Task verification and termination : including premature termination (9.16%), no or incomplete verification (3.2%), incorrect verification (3.3%), etc.

Data were collected and analyzed iteratively through theoretical sampling, open coding, constant comparative analysis, memoing, and theorizing, and 14 different failure modes were identified.
Clustering failure modes into 3 main failure categories:
Three expert annotators independently labeled 15 trajectories, achieving inter-annotator consistency with a Cohen's kappa score of 0.88, and continuously iteratively adjusted the failure modes and failure categories, ultimately forming a structured MASFT taxonomy.

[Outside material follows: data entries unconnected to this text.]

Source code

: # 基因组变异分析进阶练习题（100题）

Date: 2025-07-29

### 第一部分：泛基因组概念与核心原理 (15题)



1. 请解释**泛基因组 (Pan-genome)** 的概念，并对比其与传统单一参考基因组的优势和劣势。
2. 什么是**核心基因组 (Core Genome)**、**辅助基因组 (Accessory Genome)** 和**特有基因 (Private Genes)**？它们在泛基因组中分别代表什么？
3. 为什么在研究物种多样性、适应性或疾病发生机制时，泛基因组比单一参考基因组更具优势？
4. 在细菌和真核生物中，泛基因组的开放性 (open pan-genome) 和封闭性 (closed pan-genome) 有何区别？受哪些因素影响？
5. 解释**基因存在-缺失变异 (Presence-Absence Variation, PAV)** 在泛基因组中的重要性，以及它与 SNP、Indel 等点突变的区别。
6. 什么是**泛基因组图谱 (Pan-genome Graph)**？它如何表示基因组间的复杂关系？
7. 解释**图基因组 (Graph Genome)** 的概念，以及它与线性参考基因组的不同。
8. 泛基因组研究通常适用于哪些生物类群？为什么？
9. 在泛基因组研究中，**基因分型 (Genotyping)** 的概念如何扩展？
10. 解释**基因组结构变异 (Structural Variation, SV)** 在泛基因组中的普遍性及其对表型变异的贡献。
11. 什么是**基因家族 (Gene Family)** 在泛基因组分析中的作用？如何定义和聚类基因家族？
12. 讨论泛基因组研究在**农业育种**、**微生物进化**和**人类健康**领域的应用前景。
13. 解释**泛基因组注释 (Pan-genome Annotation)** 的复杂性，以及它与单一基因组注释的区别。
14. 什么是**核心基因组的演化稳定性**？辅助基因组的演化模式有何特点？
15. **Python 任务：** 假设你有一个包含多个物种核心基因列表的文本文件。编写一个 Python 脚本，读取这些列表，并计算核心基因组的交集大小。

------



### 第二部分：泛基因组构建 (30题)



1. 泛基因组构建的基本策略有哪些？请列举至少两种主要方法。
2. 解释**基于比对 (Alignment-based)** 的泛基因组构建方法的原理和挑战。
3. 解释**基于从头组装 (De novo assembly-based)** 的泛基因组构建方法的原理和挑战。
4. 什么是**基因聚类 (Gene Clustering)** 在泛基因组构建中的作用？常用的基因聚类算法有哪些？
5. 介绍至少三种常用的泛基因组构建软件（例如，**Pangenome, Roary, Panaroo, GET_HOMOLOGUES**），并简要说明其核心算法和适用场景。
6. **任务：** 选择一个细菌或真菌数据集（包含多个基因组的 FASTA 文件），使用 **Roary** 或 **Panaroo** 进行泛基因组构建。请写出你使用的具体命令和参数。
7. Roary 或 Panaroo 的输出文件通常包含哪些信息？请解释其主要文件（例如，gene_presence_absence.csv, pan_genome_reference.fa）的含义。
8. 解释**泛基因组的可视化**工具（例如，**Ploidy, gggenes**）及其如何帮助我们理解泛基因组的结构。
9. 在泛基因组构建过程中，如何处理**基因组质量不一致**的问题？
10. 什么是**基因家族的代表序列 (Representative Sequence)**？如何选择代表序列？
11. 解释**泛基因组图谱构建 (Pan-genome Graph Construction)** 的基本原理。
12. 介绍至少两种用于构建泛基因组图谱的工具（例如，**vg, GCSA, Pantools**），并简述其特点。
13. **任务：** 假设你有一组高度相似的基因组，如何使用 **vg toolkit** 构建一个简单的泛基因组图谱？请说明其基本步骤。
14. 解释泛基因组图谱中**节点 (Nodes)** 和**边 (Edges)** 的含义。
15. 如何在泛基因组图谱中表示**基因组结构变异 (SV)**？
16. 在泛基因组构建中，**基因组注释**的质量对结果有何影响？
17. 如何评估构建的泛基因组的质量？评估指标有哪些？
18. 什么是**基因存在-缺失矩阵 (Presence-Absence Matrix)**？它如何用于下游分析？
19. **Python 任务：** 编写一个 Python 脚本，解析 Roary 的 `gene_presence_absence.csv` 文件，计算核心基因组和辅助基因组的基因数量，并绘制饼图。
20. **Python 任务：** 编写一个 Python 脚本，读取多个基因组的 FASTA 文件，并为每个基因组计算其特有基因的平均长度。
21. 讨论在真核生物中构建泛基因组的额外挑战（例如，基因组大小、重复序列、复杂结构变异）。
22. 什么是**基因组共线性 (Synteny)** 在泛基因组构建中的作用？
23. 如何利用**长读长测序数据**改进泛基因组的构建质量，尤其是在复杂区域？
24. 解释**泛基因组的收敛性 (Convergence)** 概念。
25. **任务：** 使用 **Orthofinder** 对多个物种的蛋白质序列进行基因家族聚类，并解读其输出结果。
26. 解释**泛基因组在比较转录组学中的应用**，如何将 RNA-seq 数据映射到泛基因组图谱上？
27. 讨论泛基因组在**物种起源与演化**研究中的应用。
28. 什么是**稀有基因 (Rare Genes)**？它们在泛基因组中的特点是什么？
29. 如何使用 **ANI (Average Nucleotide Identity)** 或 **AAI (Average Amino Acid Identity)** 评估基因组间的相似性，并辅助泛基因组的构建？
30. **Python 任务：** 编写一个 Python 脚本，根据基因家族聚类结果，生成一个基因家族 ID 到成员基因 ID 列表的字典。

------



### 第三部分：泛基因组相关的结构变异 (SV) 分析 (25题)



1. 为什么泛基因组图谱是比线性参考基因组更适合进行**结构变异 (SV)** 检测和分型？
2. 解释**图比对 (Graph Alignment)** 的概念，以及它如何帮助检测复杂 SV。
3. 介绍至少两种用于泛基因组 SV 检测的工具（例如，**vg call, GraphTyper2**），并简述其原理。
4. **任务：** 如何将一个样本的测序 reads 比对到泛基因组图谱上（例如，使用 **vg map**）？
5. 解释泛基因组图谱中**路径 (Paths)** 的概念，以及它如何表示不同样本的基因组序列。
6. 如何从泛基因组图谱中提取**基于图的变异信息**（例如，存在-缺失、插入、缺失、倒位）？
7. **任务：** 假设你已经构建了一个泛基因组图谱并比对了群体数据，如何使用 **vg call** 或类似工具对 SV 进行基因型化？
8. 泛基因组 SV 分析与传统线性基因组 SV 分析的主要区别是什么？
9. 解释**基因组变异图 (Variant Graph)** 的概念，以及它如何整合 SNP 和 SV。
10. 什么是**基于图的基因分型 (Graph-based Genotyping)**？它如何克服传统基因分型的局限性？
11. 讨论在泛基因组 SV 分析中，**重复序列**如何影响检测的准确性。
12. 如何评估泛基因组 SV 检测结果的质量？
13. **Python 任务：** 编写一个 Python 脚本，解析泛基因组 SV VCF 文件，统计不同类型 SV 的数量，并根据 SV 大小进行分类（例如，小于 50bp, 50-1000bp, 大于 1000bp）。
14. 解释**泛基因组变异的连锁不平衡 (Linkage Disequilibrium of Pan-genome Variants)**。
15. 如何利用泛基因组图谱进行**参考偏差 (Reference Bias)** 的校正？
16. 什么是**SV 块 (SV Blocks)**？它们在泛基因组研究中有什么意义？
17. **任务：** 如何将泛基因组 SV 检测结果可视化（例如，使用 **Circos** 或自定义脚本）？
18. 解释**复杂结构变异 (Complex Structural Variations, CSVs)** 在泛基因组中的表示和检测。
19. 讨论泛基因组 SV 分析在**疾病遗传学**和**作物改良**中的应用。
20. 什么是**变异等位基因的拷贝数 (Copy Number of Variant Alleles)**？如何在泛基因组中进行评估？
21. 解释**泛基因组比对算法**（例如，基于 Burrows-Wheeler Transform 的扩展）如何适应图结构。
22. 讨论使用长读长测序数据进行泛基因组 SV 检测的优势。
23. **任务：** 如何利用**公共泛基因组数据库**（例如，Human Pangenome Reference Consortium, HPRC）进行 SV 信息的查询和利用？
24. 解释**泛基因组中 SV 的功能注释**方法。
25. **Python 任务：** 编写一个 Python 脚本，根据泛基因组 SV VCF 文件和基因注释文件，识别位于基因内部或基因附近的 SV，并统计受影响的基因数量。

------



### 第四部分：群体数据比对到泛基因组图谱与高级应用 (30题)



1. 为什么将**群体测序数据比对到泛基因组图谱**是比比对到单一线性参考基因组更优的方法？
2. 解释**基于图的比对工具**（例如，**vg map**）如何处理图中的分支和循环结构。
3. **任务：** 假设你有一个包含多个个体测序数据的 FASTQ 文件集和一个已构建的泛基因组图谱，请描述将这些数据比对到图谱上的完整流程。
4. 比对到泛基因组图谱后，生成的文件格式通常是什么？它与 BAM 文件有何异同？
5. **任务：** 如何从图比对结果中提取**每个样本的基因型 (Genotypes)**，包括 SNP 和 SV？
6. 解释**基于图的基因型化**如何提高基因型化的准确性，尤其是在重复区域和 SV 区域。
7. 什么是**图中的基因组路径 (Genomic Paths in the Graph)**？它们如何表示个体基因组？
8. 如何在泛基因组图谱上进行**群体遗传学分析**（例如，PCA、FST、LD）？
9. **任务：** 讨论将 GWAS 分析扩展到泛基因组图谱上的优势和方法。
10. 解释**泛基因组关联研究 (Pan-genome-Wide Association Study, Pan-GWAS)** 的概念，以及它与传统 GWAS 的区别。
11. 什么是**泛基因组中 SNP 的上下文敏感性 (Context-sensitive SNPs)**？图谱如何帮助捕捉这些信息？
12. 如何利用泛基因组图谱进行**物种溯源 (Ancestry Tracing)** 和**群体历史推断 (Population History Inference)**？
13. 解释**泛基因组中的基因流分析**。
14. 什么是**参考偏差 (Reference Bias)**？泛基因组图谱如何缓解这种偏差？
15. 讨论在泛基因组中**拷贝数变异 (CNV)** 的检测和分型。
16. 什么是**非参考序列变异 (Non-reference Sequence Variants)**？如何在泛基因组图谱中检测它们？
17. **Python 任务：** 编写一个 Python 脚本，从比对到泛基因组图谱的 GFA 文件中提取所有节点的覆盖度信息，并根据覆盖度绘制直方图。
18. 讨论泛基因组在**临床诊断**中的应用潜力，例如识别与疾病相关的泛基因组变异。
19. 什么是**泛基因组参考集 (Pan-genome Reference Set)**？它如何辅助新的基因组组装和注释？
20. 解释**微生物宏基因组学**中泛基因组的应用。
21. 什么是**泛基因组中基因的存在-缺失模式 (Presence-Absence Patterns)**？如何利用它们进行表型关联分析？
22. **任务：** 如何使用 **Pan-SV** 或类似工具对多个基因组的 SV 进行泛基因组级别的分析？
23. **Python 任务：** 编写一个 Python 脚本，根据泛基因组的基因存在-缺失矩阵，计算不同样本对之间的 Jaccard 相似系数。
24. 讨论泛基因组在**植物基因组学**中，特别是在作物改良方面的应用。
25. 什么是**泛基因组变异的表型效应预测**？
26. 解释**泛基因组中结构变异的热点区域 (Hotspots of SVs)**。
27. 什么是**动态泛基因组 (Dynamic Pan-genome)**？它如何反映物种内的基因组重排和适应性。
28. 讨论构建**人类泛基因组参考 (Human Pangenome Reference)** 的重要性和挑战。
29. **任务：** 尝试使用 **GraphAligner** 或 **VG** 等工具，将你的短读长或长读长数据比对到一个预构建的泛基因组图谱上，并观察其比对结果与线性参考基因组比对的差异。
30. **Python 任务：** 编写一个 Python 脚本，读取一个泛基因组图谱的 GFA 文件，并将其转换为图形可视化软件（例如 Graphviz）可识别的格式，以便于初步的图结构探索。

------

Automated evaluation process development

We introduce a scalable automatic evaluation pipeline using OpenAI's O1's LLM-as-a-judge. We cross-validate with three human expert annotators on 10 trajectories and obtain a Cohen's kappa agreement rate of 0.77.

Experimental design

Data Collection : Five popular open source MAS (Metagpt, Chatdev, Hyperagent, Appworld, Ag2) were analyzed, involving more than 150 tasks, and six expert annotators were employed to participate in the study.
Sample selection : Representative multi-agent systems and tasks were selected, covering different application scenarios and system structures to ensure the wide applicability of the research results.
Parameter configuration : During the experiment, different MAS systems were analyzed and evaluated in detail, including the tracking and analysis of their execution trajectories, as well as the identification and classification of various failure modes.

Empirical Data

System Name	Success rate	Failure rate	Test scenario
MetaGPT	66.0%	34.0%	Programdev
ChatDev	25.0%	75.0%	Programdev
HyperAgent	25.3%	74.7%	SWE-bench lite
AppWorld	13.3%	86.7%	test-c
AG2	84.8%	15.2%	GSM-Plus

Results and Analysis

Failure Mode Analysis

Through detailed analysis and evaluation, 14 different failure modes were identified and classified into three main failure categories. These failure modes are prevalent in different MAS systems, leading to the degradation of system performance and the increase of mission failure rate.
For example, in the category of norms and system design failures, the failure rates of non-compliance with task norms and role norms are relatively high, at 15.2% and 1.57% respectively; in the category of inter-agent misalignment, failure modes such as dialogue reset and reasoning-action mismatch are also relatively common.

Comparison with existing systems

Comparing the correctness of the state-of-the-art open source MAS Chatdev with GPT-4o and Claude-3, the results show that Chatdev's correctness can be as low as 25%, indicating that MAS still has a large performance gap when compared with existing advanced models.

Effects of interventions

Two interventions were implemented: improving the specification of agent roles and enhancing the orchestration strategy. Case studies on Ag2 and experiments on Chatdev show that although these interventions bring +14% improvement to Chatdev, they do not solve all failure cases and the improved performance is still not good enough for actual deployment.